:: THE RECORDS

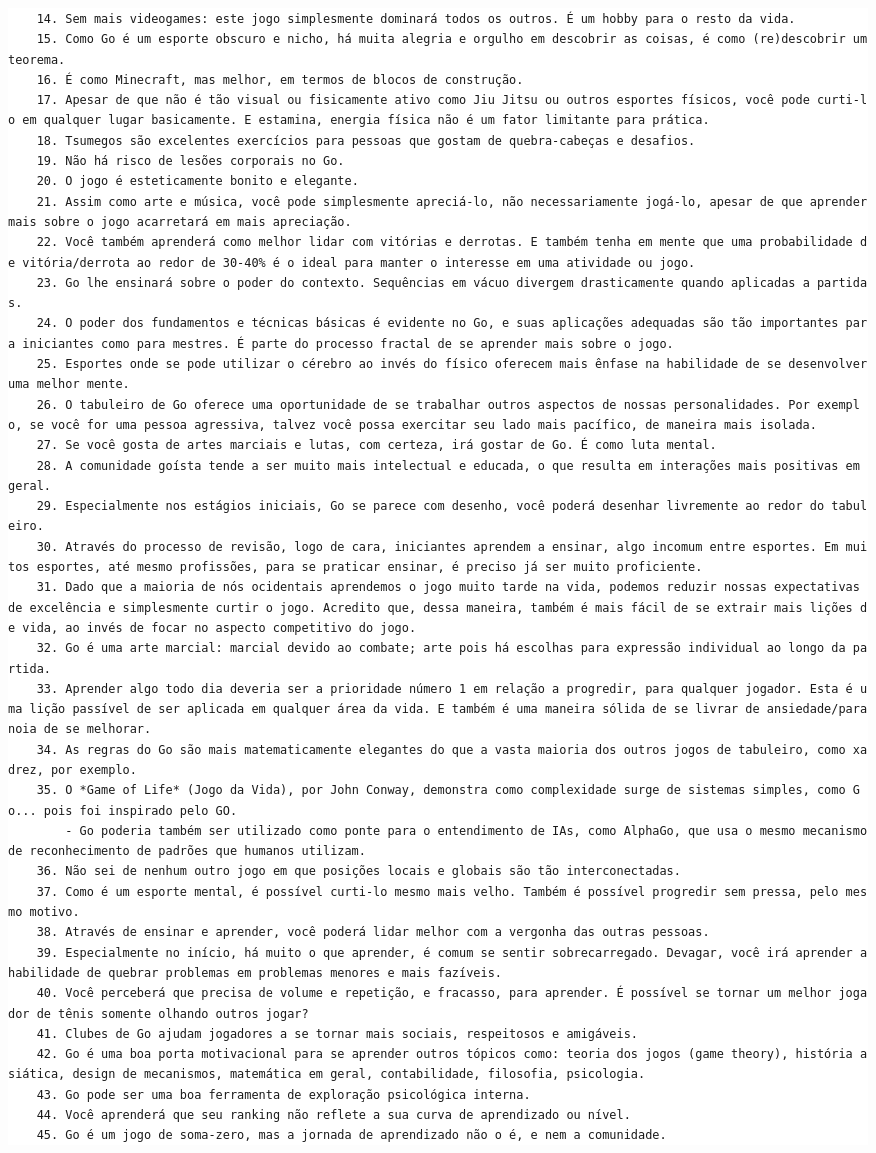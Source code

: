         14. Sem mais videogames: este jogo simplesmente dominará todos os outros. É um hobby para o resto da vida.
        15. Como Go é um esporte obscuro e nicho, há muita alegria e orgulho em descobrir as coisas, é como (re)descobrir um teorema.
        16. É como Minecraft, mas melhor, em termos de blocos de construção.
        17. Apesar de que não é tão visual ou fisicamente ativo como Jiu Jitsu ou outros esportes físicos, você pode curti-lo em qualquer lugar basicamente. E estamina, energia física não é um fator limitante para prática.
        18. Tsumegos são excelentes exercícios para pessoas que gostam de quebra-cabeças e desafios.
        19. Não há risco de lesões corporais no Go.
        20. O jogo é esteticamente bonito e elegante.
        21. Assim como arte e música, você pode simplesmente apreciá-lo, não necessariamente jogá-lo, apesar de que aprender mais sobre o jogo acarretará em mais apreciação.
        22. Você também aprenderá como melhor lidar com vitórias e derrotas. E também tenha em mente que uma probabilidade de vitória/derrota ao redor de 30-40% é o ideal para manter o interesse em uma atividade ou jogo.
        23. Go lhe ensinará sobre o poder do contexto. Sequências em vácuo divergem drasticamente quando aplicadas a partidas.
        24. O poder dos fundamentos e técnicas básicas é evidente no Go, e suas aplicações adequadas são tão importantes para iniciantes como para mestres. É parte do processo fractal de se aprender mais sobre o jogo.
        25. Esportes onde se pode utilizar o cérebro ao invés do físico oferecem mais ênfase na habilidade de se desenvolver uma melhor mente.
        26. O tabuleiro de Go oferece uma oportunidade de se trabalhar outros aspectos de nossas personalidades. Por exemplo, se você for uma pessoa agressiva, talvez você possa exercitar seu lado mais pacífico, de maneira mais isolada.
        27. Se você gosta de artes marciais e lutas, com certeza, irá gostar de Go. É como luta mental.
        28. A comunidade goísta tende a ser muito mais intelectual e educada, o que resulta em interações mais positivas em geral.
        29. Especialmente nos estágios iniciais, Go se parece com desenho, você poderá desenhar livremente ao redor do tabuleiro.
        30. Através do processo de revisão, logo de cara, iniciantes aprendem a ensinar, algo incomum entre esportes. Em muitos esportes, até mesmo profissões, para se praticar ensinar, é preciso já ser muito proficiente.
        31. Dado que a maioria de nós ocidentais aprendemos o jogo muito tarde na vida, podemos reduzir nossas expectativas de excelência e simplesmente curtir o jogo. Acredito que, dessa maneira, também é mais fácil de se extrair mais lições de vida, ao invés de focar no aspecto competitivo do jogo.
        32. Go é uma arte marcial: marcial devido ao combate; arte pois há escolhas para expressão individual ao longo da partida.
        33. Aprender algo todo dia deveria ser a prioridade número 1 em relação a progredir, para qualquer jogador. Esta é uma lição passível de ser aplicada em qualquer área da vida. E também é uma maneira sólida de se livrar de ansiedade/paranoia de se melhorar.
        34. As regras do Go são mais matematicamente elegantes do que a vasta maioria dos outros jogos de tabuleiro, como xadrez, por exemplo.
        35. O *Game of Life* (Jogo da Vida), por John Conway, demonstra como complexidade surge de sistemas simples, como Go... pois foi inspirado pelo GO.
            - Go poderia também ser utilizado como ponte para o entendimento de IAs, como AlphaGo, que usa o mesmo mecanismo de reconhecimento de padrões que humanos utilizam.
        36. Não sei de nenhum outro jogo em que posições locais e globais são tão interconectadas.
        37. Como é um esporte mental, é possível curti-lo mesmo mais velho. Também é possível progredir sem pressa, pelo mesmo motivo.
        38. Através de ensinar e aprender, você poderá lidar melhor com a vergonha das outras pessoas.
        39. Especialmente no início, há muito o que aprender, é comum se sentir sobrecarregado. Devagar, você irá aprender a habilidade de quebrar problemas em problemas menores e mais fazíveis.
        40. Você perceberá que precisa de volume e repetição, e fracasso, para aprender. É possível se tornar um melhor jogador de tênis somente olhando outros jogar?
        41. Clubes de Go ajudam jogadores a se tornar mais sociais, respeitosos e amigáveis.
        42. Go é uma boa porta motivacional para se aprender outros tópicos como: teoria dos jogos (game theory), história asiática, design de mecanismos, matemática em geral, contabilidade, filosofia, psicologia.
        43. Go pode ser uma boa ferramenta de exploração psicológica interna.
        44. Você aprenderá que seu ranking não reflete a sua curva de aprendizado ou nível.
        45. Go é um jogo de soma-zero, mas a jornada de aprendizado não o é, e nem a comunidade.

::::

§ EXERCISE AIM:
Here the job is to repeat the entries verbatim while leaving all pictures out.

§ WORKED SOLUTION:
Source code

:         14. Sem mais videogames: este jogo simplesmente dominará todos os outros. É um hobby para o resto da vida.
        15. Como Go é um esporte obscuro e nicho, há muita alegria e orgulho em descobrir as coisas, é como (re)descobrir um teorema.
        16. É como Minecraft, mas melhor, em termos de blocos de construção.
        17. Apesar de que não é tão visual ou fisicamente ativo como Jiu Jitsu ou outros esportes físicos, você pode curti-lo em qualquer lugar basicamente. E estamina, energia física não é um fator limitante para prática.
        18. Tsumegos são excelentes exercícios para pessoas que gostam de quebra-cabeças e desafios.
        19. Não há risco de lesões corporais no Go.
        20. O jogo é esteticamente bonito e elegante.
        21. Assim como arte e música, você pode simplesmente apreciá-lo, não necessariamente jogá-lo, apesar de que aprender mais sobre o jogo acarretará em mais apreciação.
        22. Você também aprenderá como melhor lidar com vitórias e derrotas. E também tenha em mente que uma probabilidade de vitória/derrota ao redor de 30-40% é o ideal para manter o interesse em uma atividade ou jogo.
        23. Go lhe ensinará sobre o poder do contexto. Sequências em vácuo divergem drasticamente quando aplicadas a partidas.
        24. O poder dos fundamentos e técnicas básicas é evidente no Go, e suas aplicações adequadas são tão importantes para iniciantes como para mestres. É parte do processo fractal de se aprender mais sobre o jogo.
        25. Esportes onde se pode utilizar o cérebro ao invés do físico oferecem mais ênfase na habilidade de se desenvolver uma melhor mente.
        26. O tabuleiro de Go oferece uma oportunidade de se trabalhar outros aspectos de nossas personalidades. Por exemplo, se você for uma pessoa agressiva, talvez você possa exercitar seu lado mais pacífico, de maneira mais isolada.
        27. Se você gosta de artes marciais e lutas, com certeza, irá gostar de Go. É como luta mental.
        28. A comunidade goísta tende a ser muito mais intelectual e educada, o que resulta em interações mais positivas em geral.
        29. Especialmente nos estágios iniciais, Go se parece com desenho, você poderá desenhar livremente ao redor do tabuleiro.
        30. Através do processo de revisão, logo de cara, iniciantes aprendem a ensinar, algo incomum entre esportes. Em muitos esportes, até mesmo profissões, para se praticar ensinar, é preciso já ser muito proficiente.
        31. Dado que a maioria de nós ocidentais aprendemos o jogo muito tarde na vida, podemos reduzir nossas expectativas de excelência e simplesmente curtir o jogo. Acredito que, dessa maneira, também é mais fácil de se extrair mais lições de vida, ao invés de focar no aspecto competitivo do jogo.
        32. Go é uma arte marcial: marcial devido ao combate; arte pois há escolhas para expressão individual ao longo da partida.
        33. Aprender algo todo dia deveria ser a prioridade número 1 em relação a progredir, para qualquer jogador. Esta é uma lição passível de ser aplicada em qualquer área da vida. E também é uma maneira sólida de se livrar de ansiedade/paranoia de se melhorar.
        34. As regras do Go são mais matematicamente elegantes do que a vasta maioria dos outros jogos de tabuleiro, como xadrez, por exemplo.
        35. O *Game of Life* (Jogo da Vida), por John Conway, demonstra como complexidade surge de sistemas simples, como Go... pois foi inspirado pelo GO.
            - Go poderia também ser utilizado como ponte para o entendimento de IAs, como AlphaGo, que usa o mesmo mecanismo de reconhecimento de padrões que humanos utilizam.
        36. Não sei de nenhum outro jogo em que posições locais e globais são tão interconectadas.
        37. Como é um esporte mental, é possível curti-lo mesmo mais velho. Também é possível progredir sem pressa, pelo mesmo motivo.
        38. Através de ensinar e aprender, você poderá lidar melhor com a vergonha das outras pessoas.
        39. Especialmente no início, há muito o que aprender, é comum se sentir sobrecarregado. Devagar, você irá aprender a habilidade de quebrar problemas em problemas menores e mais fazíveis.
        40. Você perceberá que precisa de volume e repetição, e fracasso, para aprender. É possível se tornar um melhor jogador de tênis somente olhando outros jogar?
        41. Clubes de Go ajudam jogadores a se tornar mais sociais, respeitosos e amigáveis.
        42. Go é uma boa porta motivacional para se aprender outros tópicos como: teoria dos jogos (game theory), história asiática, design de mecanismos, matemática em geral, contabilidade, filosofia, psicologia.
        43. Go pode ser uma boa ferramenta de exploração psicológica interna.
        44. Você aprenderá que seu ranking não reflete a sua curva de aprendizado ou nível.
        45. Go é um jogo de soma-zero, mas a jornada de aprendizado não o é, e nem a comunidade.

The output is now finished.